§ **Work item**: For every line in the records below that holds "This", make a copy.

Collected data
=== Section Start ===
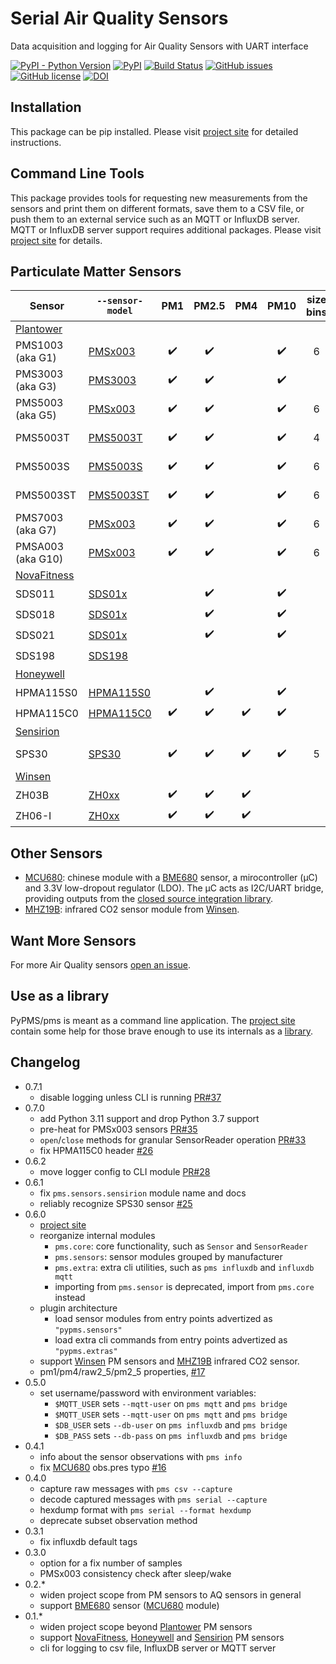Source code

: # Serial Air Quality Sensors

Data acquisition and logging for Air Quality Sensors with UART interface

[![PyPI - Python Version](https://img.shields.io/pypi/pyversions/pypms)](https://pypi.org/project/pypms)
[![PyPI](https://img.shields.io/pypi/v/pypms)](https://pypi.org/project/pypms)
[![Build Status](https://github.com/avaldebe/PyPMS/actions/workflows/test.yml/badge.svg)](https://github.com/avaldebe/PyPMS/actions)
[![GitHub issues](https://img.shields.io/github/issues/avaldebe/PyPMS)](https://github.com/avaldebe/PyPMS/issues)
[![GitHub license](https://img.shields.io/github/license/avaldebe/PyPMS)](https://github.com/avaldebe/PyPMS/blob/master/LICENSE)
[![DOI](https://zenodo.org/badge/203110737.svg)](https://zenodo.org/badge/latestdoi/203110737)

[project site]: https://avaldebe.github.io/PyPMS

## Installation

This package can be pip installed.
Please visit [project site] for detailed instructions.

## Command Line Tools

This package provides tools for requesting new measurements from the sensors
and print them on different formats, save them to a CSV file,
or push them to an external service such as an MQTT or InfluxDB server.
MQTT or InfluxDB server support requires additional packages.
Please visit [project site] for details.

## Particulate Matter Sensors

| Sensor            | `--sensor-model` |  PM1  | PM2.5 |  PM4  | PM10  | size bins | Other                  | Tested |
| ----------------- | ---------------- | :---: | :---: | :---: | :---: | :-------: | ---------------------- | :----: |
| [Plantower]       |
| PMS1003 (aka G1)  | [PMSx003]        |   ✔️   |   ✔️   |       |   ✔️   |     6     |                        |        |
| PMS3003 (aka G3)  | [PMS3003]        |   ✔️   |   ✔️   |       |   ✔️   |           |                        |   ✔️    |
| PMS5003 (aka G5)  | [PMSx003]        |   ✔️   |   ✔️   |       |   ✔️   |     6     |                        |        |
| PMS5003T          | [PMS5003T]       |   ✔️   |   ✔️   |       |   ✔️   |     4     | temp. & rel.hum.       |   ✔️    |
| PMS5003S          | [PMS5003S]       |   ✔️   |   ✔️   |       |   ✔️   |     6     | HCHO concentration     |        |
| PMS5003ST         | [PMS5003ST]      |   ✔️   |   ✔️   |       |   ✔️   |     6     | HCHO, temp. & rel.hum. |        |
| PMS7003 (aka G7)  | [PMSx003]        |   ✔️   |   ✔️   |       |   ✔️   |     6     |                        |   ✔️    |
| PMSA003 (aka G10) | [PMSx003]        |   ✔️   |   ✔️   |       |   ✔️   |     6     |                        |   ✔️    |
| [NovaFitness]     |
| SDS011            | [SDS01x]         |       |   ✔️   |       |   ✔️   |           |                        |   ✔️    |
| SDS018            | [SDS01x]         |       |   ✔️   |       |   ✔️   |           |                        |        |
| SDS021            | [SDS01x]         |       |   ✔️   |       |   ✔️   |           |                        |        |
| SDS198            | [SDS198]         |       |       |       |       |           | PM100                  |   ✔️    |
| [Honeywell]       |
| HPMA115S0         | [HPMA115S0]      |       |   ✔️   |       |   ✔️   |           |                        |        |
| HPMA115C0         | [HPMA115C0]      |   ✔️   |   ✔️   |   ✔️   |   ✔️   |           |                        |   ✔️    |
| [Sensirion]       |
| SPS30             | [SPS30]          |   ✔️   |   ✔️   |   ✔️   |   ✔️   |     5     | typical particle size  |   ✔️    |
| [Winsen]          |
| ZH03B             | [ZH0xx]          |   ✔️   |   ✔️   |   ✔️   |       |           |                        |        |
| ZH06-I            | [ZH0xx]          |   ✔️   |   ✔️   |   ✔️   |       |           |                        |        |

[plantower]:  https://avaldebe.github.io/PyPMS/sensors/Plantower
[PMS3003]:    https://avaldebe.github.io/PyPMS/sensors/Plantower/#pms3003
[PMSx003]:    https://avaldebe.github.io/PyPMS/sensors/Plantower/#pmsx003
[PMS5003T]:   https://avaldebe.github.io/PyPMS/sensors/Plantower/#pms5003t
[PMS5003S]:   https://avaldebe.github.io/PyPMS/sensors/Plantower/#pms5003s
[PMS5003ST]:  https://avaldebe.github.io/PyPMS/sensors/Plantower/#pms5003st

[NovaFitness]:https://avaldebe.github.io/PyPMS/sensors/NovaFitness
[SDS01x]:     https://avaldebe.github.io/PyPMS/sensors/NovaFitness/#sds01x
[SDS198]:     https://avaldebe.github.io/PyPMS/sensors/NovaFitness/#sds198

[Honeywell]:  https://avaldebe.github.io/PyPMS/sensors/Honeywell
[HPMA115S0]:  https://avaldebe.github.io/PyPMS/sensors/Honeywell/#hpma115s0
[HPMA115C0]:  https://avaldebe.github.io/PyPMS/sensors/Honeywell/#hpma115c0

[Sensirion]:  https://avaldebe.github.io/PyPMS/sensors/Sensirion
[SPS30]:      https://avaldebe.github.io/PyPMS/sensors/Sensirion/#sps30

[Winsen]:     https://avaldebe.github.io/PyPMS/sensors/Winsen
[ZH0xx]:      https://avaldebe.github.io/PyPMS/sensors/Winsen/#zh0xx
[MHZ19B]:     https://avaldebe.github.io/PyPMS/sensors/Winsen/#mhz19b

## Other Sensors

- [MCU680]:
  chinese module with a [BME680] sensor, a mirocontroller (μC) and 3.3V low-dropout regulator (LDO).
  The μC acts as I2C/UART bridge, providing outputs from the [closed source integration library][BSEC].
- [MHZ19B]:
  infrared CO2 sensor module from [Winsen].

[MCU680]:   https://avaldebe.github.io/PyPMS/sensors/mcu680/#mcu680
[BME680]:   https://avaldebe.github.io/PyPMS/sensors/mcu680/#bme680
[BSEC]:     https://www.bosch-sensortec.com/software-tools/software/bsec/

## Want More Sensors

For more Air Quality sensors [open an issue][issue].

[issue]: https://github.com/avaldebe/PyPMS/issues

## Use as a library

PyPMS/pms is meant as a command line application.
The [project site] contain some help for those brave enough to use its internals as a [library].

[library]: https://avaldebe.github.io/PyPMS/library_usage

## Changelog

- 0.7.1
  - disable logging unless CLI is running [PR#37](https://github.com/avaldebe/PyPMS/pull/37)
- 0.7.0
  - add Python 3.11 support and drop Python 3.7 support
  - pre-heat for PMSx003 sensors [PR#35](https://github.com/avaldebe/PyPMS/pull/35)
  - `open`/`close` methods for granular SensorReader operation [PR#33](https://github.com/avaldebe/PyPMS/pull/33)
  - fix HPMA115C0 header [#26](https://github.com/avaldebe/PyPMS/issues/26)
- 0.6.2
  - move logger config to CLI module [PR#28](https://github.com/avaldebe/PyPMS/pull/28)
- 0.6.1
  - fix `pms.sensors.sensirion` module name and docs
  - reliably recognize SPS30 sensor [#25](https://github.com/avaldebe/PyPMS/issues/25)
- 0.6.0
  - [project site]
  - reorganize internal modules
    - `pms.core`: core functionality, such as `Sensor` and `SensorReader`
    - `pms.sensors`: sensor modules grouped by manufacturer
    - `pms.extra`: extra cli utilities, such as `pms influxdb` and `influxdb mqtt`
    - importing from `pms.sensor` is deprecated, import from `pms.core` instead
  - plugin architecture
    - load sensor modules from entry points advertized as `"pypms.sensors"`
    - load extra cli commands from entry points advertized as `"pypms.extras"`
  - support [Winsen] PM sensors and [MHZ19B] infrared CO2 sensor.
  - pm1/pm4/raw2_5/pm2_5 properties, [#17](https://github.com/avaldebe/PyPMS/issues/17)
- 0.5.0
  - set username/password with environment variables:
    - `$MQTT_USER` sets `--mqtt-user` on `pms mqtt` and `pms bridge`
    - `$MQTT_USER` sets `--mqtt-user` on `pms mqtt` and `pms bridge`
    - `$DB_USER` sets `--db-user` on `pms influxdb` and `pms bridge`
    - `$DB_PASS` sets `--db-pass` on `pms influxdb` and `pms bridge`
- 0.4.1
  - info about the sensor observations with `pms info`
  - fix [MCU680] obs.pres typo [#16](https://github.com/avaldebe/PyPMS/issues/16)
- 0.4.0
  - capture raw messages with `pms csv --capture`
  - decode captured messages with `pms serial --capture`
  - hexdump format with `pms serial --format hexdump`
  - deprecate subset observation method
- 0.3.1
  - fix influxdb default tags
- 0.3.0
  - option for a fix number of samples
  - PMSx003 consistency check after sleep/wake
- 0.2.*
  - widen project scope from PM sensors to AQ sensors in general
  - support [BME680] sensor ([MCU680] module)
- 0.1.*
  - widen project scope beyond [Plantower] PM sensors
  - support [NovaFitness], [Honeywell] and [Sensirion] PM sensors
  - cli for logging to csv file, InfluxDB server or MQTT server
=== Section End ===
§ **Written answer**:
This package can be pip installed.
This package provides tools for requesting new measurements from the sensors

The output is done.